The furry animal, which has travelled to other parts of the province, is meant to support their message: “We can’t ‘bear’ to lose Medicare.”
“The bear is a symbol of care and caring and it’s a friendly little reminder that we can’t bear to lose this system that we’ve had for one third of Canada’s history,” said Peter Boyle, a volunteer with the coalition.
There is court challenge in British Columbia in which a clinic is fighting to be able to charge clients for services. The outcome could affect the rest of the country.
Boyle said most Canadians say the aspect of their country of which they are most proud is the public health care system, and it shouldn’t be threatened.
“We want to make sure that our provincial government in Ontario stops it and follows the law, makes these clinics follow the law,” he said.
The lawyer representing the clinic in B.C. has argued private clinics alleviate wait times in the public health care system. The two acute care campuses in Windsor were frequently over capacity during the recent winter months.
Boyle said that is a “false argument” because a lot of private clinics are only immediately able to help people with the money to afford the services.
“When you start creating two tiers of system, one for the rich and one for the rest of us, then that’s going to take away from what we’ve had for 50 years,” he said.

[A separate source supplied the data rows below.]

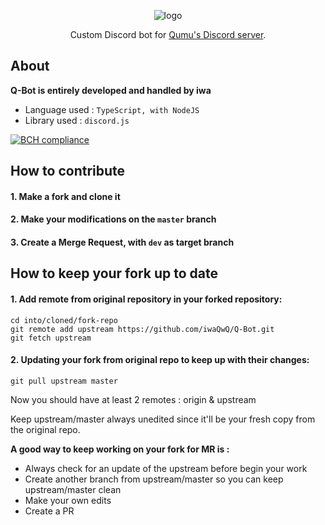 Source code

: <div align="center">
<p align="center">
    <img src="https://storage.googleapis.com/iwa-bucket/img/q-bot_logo.png" alt="logo"/>

  <p align="center">
    Custom Discord bot for <a href="https://discord.gg/BU6cPff">Qumu's Discord server</a>.
  </p>
</p>
</div>

## About

**Q-Bot is entirely developed and handled by iwa**

- Language used : `TypeScript, with NodeJS`
- Library used : `discord.js`

[![BCH compliance](https://bettercodehub.com/edge/badge/iwaQwQ/Q-Bot?branch=master)](https://bettercodehub.com/)

## How to contribute

#### 1. Make a fork and clone it
#### 2. Make your modifications on the `master` branch
#### 3. Create a Merge Request, with `dev` as target branch

## How to keep your fork up to date

#### 1. Add remote from original repository in your forked repository:

    cd into/cloned/fork-repo
    git remote add upstream https://github.com/iwaQwQ/Q-Bot.git
    git fetch upstream

#### 2. Updating your fork from original repo to keep up with their changes:

    git pull upstream master

Now you should have at least 2 remotes : origin & upstream

Keep upstream/master always unedited since it'll be your fresh copy from the original repo.

**A good way to keep working on your fork for MR is :**

- Always check for an update of the upstream before begin your work
- Create another branch from upstream/master so you can keep upstream/master clean
- Make your own edits
- Create a PR
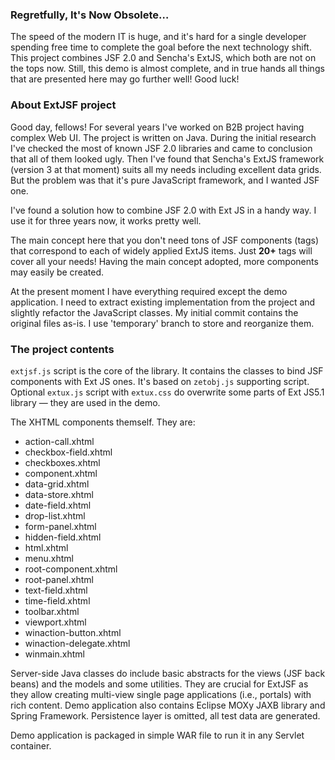 ### Regretfully, It's Now Obsolete…

The speed of the modern IT is huge, and it's hard for a single developer spending free 
time to complete the goal before the next technology shift. This project combines JSF 2.0
and Sencha's ExtJS, which both are not on the tops now. Still, this demo is almost
complete, and in true hands all things that are presented here may go further well!
Good luck!


### About ExtJSF project
Good day, fellows! For several years I've worked on B2B project having complex Web UI. 
The project is written on Java. During the initial research I've checked the most of known 
JSF 2.0 libraries and came to conclusion that all of them looked ugly. Then I've found that 
Sencha's ExtJS framework (version 3 at that moment) suits all my needs including excellent 
data grids. But the problem was that it's pure JavaScript framework, and I wanted JSF one. 

I've found a solution how to combine JSF 2.0 with Ext JS in a handy way. I use it for 
three years now, it works pretty well. 

The main concept here that you don't need tons of JSF components (tags) that correspond 
to each of widely applied ExtJS items. Just **20+** tags will cover all your needs! Having 
the main concept adopted, more components may easily be created.

At the present moment I have everything required except the demo application. 
I need to extract existing implementation from the project and slightly refactor 
the JavaScript classes. My initial commit contains the original files as-is. 
I use 'temporary' branch to store and reorganize them.


### The project contents

`extjsf.js` script is the core of the library. It contains the classes to bind JSF 
components with Ext JS ones. It's based on `zetobj.js` supporting script. 
Optional `extux.js` script with `extux.css` do overwrite some parts of 
Ext JS5.1 library — they are used in the demo.

The XHTML components themself. They are:
+ action-call.xhtml
+ checkbox-field.xhtml
+ checkboxes.xhtml
+ component.xhtml
+ data-grid.xhtml
+ data-store.xhtml
+ date-field.xhtml
+ drop-list.xhtml
+ form-panel.xhtml
+ hidden-field.xhtml
+ html.xhtml
+ menu.xhtml
+ root-component.xhtml
+ root-panel.xhtml
+ text-field.xhtml
+ time-field.xhtml
+ toolbar.xhtml
+ viewport.xhtml
+ winaction-button.xhtml
+ winaction-delegate.xhtml
+ winmain.xhtml

Server-side Java classes do include basic abstracts for the views (JSF back beans) and 
the models and some utilities. They are crucial for ExtJSF as they allow creating multi-view 
single page applications (i.e., portals) with rich content. Demo application also contains 
Eclipse MOXy JAXB library and Spring Framework. Persistence layer is omitted, all test data 
are generated.

Demo application is packaged in simple WAR file to run it in any Servlet container.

“We’re fighting against that. We can’t have one for the rich and one for everyone else in Canada. That’s what these private clinics lead to.”
The Ontario Health Coalition will be releasing a report Monday about how private clinics have been overcharging patients for services. Ken Lewenza Jr., chair of the Windsor-Essex Health Coalition, said the patients may not even need some of these tests.
“The clinics are doing some of the really easy care services, leaving it to the hospitals that are doing the more acute,” he said. “They’re actually taking resources from the hospitals to do these easier things.”
Lewenza said more people need to become educated on the issue for it to be addressed.
“One thing that we know is the only reason we have publicly-funded health care in Canada is because everyday, ordinary people fought for it,” he said.
“What we’re going to try to do is mobilize people in our community to, first of all, think about how better to protect themselves when they go into clinics so they’re not being charged extra fees, but also how we can maintain those services.”